There is a quieter alternative – a stroll through one of Munich´s graveyards. Some are spacious, some are small. Some are designed like parks, some just consist of rows and rows of simple graves. With more or less prominent “residents” whose gravesites tell stories about the city´s history. Today: The Old South Cemetery
Vienna has its central cemetery. Munich has one, too. It is just named differently. The Old South Cemetery (“Alter Südfriedhof”) is the oldest still existing graveyard in Munich. It is located south of “Sendlinger Tor”, within the triangle formed by Thalkirchner Straße, Pestalozzistraße and Kapuzinerstraße, and has the shape of a sarcophagus. For 80 years (1788 – 1868), the South Cemetery was the general burial place for the dead of the entire city. Therefore, you´ll find the tombs of many well-known Munich inhabitants.
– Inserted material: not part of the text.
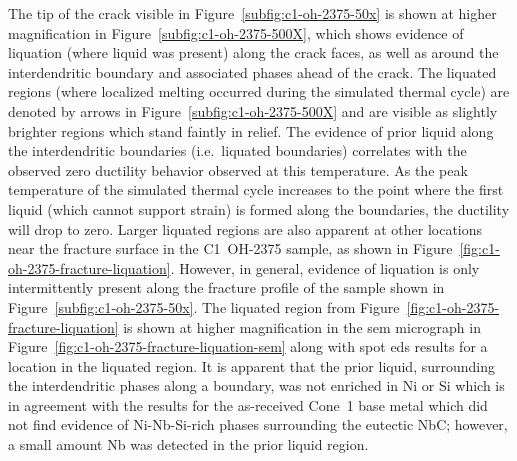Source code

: {The tip of the crack visible in Figure~\ref{subfig:c1-oh-2375-50x} is shown at higher magnification in Figure~\ref{subfig:c1-oh-2375-500X}, which shows evidence of liquation (where liquid was present) along the crack faces, as well as around the interdendritic boundary and associated phases ahead of the crack. The liquated regions (where localized melting occurred during the simulated thermal cycle) are denoted by arrows in Figure~\ref{subfig:c1-oh-2375-500X} and are visible as slightly brighter regions which stand faintly in relief. The evidence of prior liquid along the interdendritic boundaries (i.e.~liquated boundaries) correlates with the observed zero ductility behavior observed at this temperature. As the peak temperature of the simulated thermal cycle increases to the point where the first liquid (which cannot support strain) is formed along the boundaries, the ductility will drop to zero. Larger liquated regions are also apparent at other locations near the fracture surface in the C1~OH-2375 sample, as shown in Figure~\ref{fig:c1-oh-2375-fracture-liquation}. However, in general, evidence of liquation is only intermittently present along the fracture profile of the sample shown in Figure~\ref{subfig:c1-oh-2375-50x}. The liquated region from Figure~\ref{fig:c1-oh-2375-fracture-liquation} is shown at higher magnification in the \gls{sem} micrograph in Figure~\ref{fig:c1-oh-2375-fracture-liquation-sem} along with spot \gls{eds} results for a location in the liquated region. It is apparent that the prior liquid, surrounding the interdendritic phases along a boundary, was not enriched in Ni or Si which is in agreement with the results for the as-received Cone~1 base metal which did not find evidence of Ni-Nb-Si-rich phases surrounding the eutectic NbC; however, a small amount Nb was detected in the prior liquid region.

}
As I enter the cemetery from the Kapuzinerstraße, the traffic noise subsides and silence embraces me. Solid brick walls, covered with ivy, shield the park-like area. Tall trees tower over pompous monuments and weathered tombstones. A squirrel scurries across the path and races up a tree. Snow crunches under my feet. Soon, I stand in front of the tombs of Leo von Klenze and Friedrich von Gärtner, the two classicist master-builders. Rivals during their lifetime, they lie now in neighbouring graves. And I imagine them sitting side by side on a cloud, looking at their buildings and discussing architecture…
I walk on through the snow-covered park, stopping at the gravesites of Carl Spitzweg, Georg Ohm, Justus von Liebig, Josef von Fraunhofer. Johann Conrad Develey is buried here, too. This is the guy who created the sweet mustard. Many other prominent people found their final resting place in this cemetery, but I turn to the monument commemorating the Sendling peasant battle on 25 December 1705 (“Sendlinger Mordweihnacht”). According to the legend, over 500 people who fought in the battle are buried at this point. Nobody remembers their names.
Over the outer wall I can hear cars passing by on Thalkirchner Straße. I walk the short way to the northern entrance at Stephansplatz and dive back into the bustling city. Müllerstraße with its many cafés is just around the corner. Time for a cup of coffee.